**The input**:
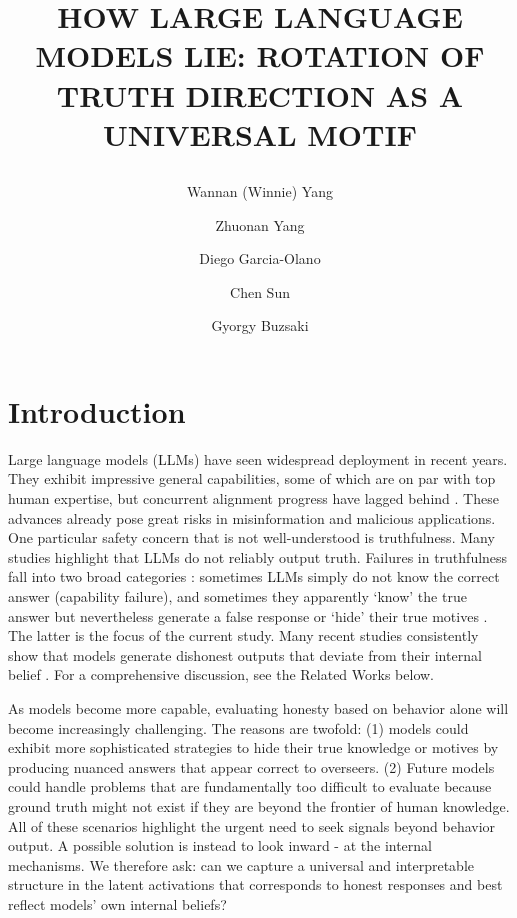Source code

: \documentclass[]{paper}
\title{%
  \parbox[c]{0.95\linewidth}{
    \LARGE  %
    HOW LARGE LANGUAGE MODELS LIE: ROTATION OF TRUTH DIRECTION AS A UNIVERSAL MOTIF
    }%
}
\author[*, 1]{Wannan (Winnie) Yang}
\author[*, 2] {Zhuonan Yang}
\author[3] {Diego Garcia-Olano}
\author[4] {Chen Sun}
\author[1] {Gyorgy Buzsaki}
\affiliation[1]{New York University}
\affiliation[2]{Brown University}
\affiliation[3]{Meta Superintelligence Labs}
\affiliation[4]{Google DeepMind}
\begin{document}
\maketitle

\section{Introduction}

Large language models (LLMs) have seen widespread deployment in recent years. They exhibit impressive general capabilities, some of which are on par with top human expertise, but concurrent alignment progress have lagged behind \cite{bengio_safety, khan_debate, bowman_progress_oversight, burns_weak_strong}. These advances already pose great risks in misinformation and malicious applications. One particular safety concern that is not well-understood is truthfulness. Many studies highlight that LLMs do not reliably output truth. Failures in truthfulness fall into two broad categories \citep{evansTruthfulAIDeveloping2021}: sometimes LLMs simply do not know the correct answer (capability failure), and sometimes they apparently ‘know’ the true answer but nevertheless generate a false response or ‘hide’ their true motives \citep{perezDiscoveringLanguageModel2022, pacchiardiHowCatchAI2023, zouRepresentationEngineeringTopApproach2023, parkAIDeceptionSurvey2023}. The latter is the focus of the current study. Many recent studies consistently show that models generate dishonest outputs that deviate from their internal belief \citep{linTruthfulQAMeasuringHow2022, parkAIDeceptionSurvey2023, hubingerSleeperAgentsTraining2024, scheurerLARGELANGUAGEMODELS2024}. For a comprehensive discussion, see the Related Works below. 




As models become more capable, evaluating honesty based on behavior alone will become increasingly challenging. The reasons are twofold: (1) models could exhibit more sophisticated strategies to hide their true knowledge or motives by producing nuanced answers that appear correct to overseers. (2) Future models could handle problems that are fundamentally too difficult to evaluate because ground truth might not exist if they are beyond the frontier of human knowledge. All of these scenarios highlight the urgent need to seek signals beyond behavior output. A possible solution is instead to look inward - at the internal mechanisms. We therefore ask: can we capture a universal and interpretable structure in the latent activations that corresponds to honest responses and best reflect models’ own internal beliefs?
\end{document}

**Task objective**: When "University" shows up in a line of the material, report that line.

**Solution to this problem**:
\affiliation[1]{New York University}
\affiliation[2]{Brown University}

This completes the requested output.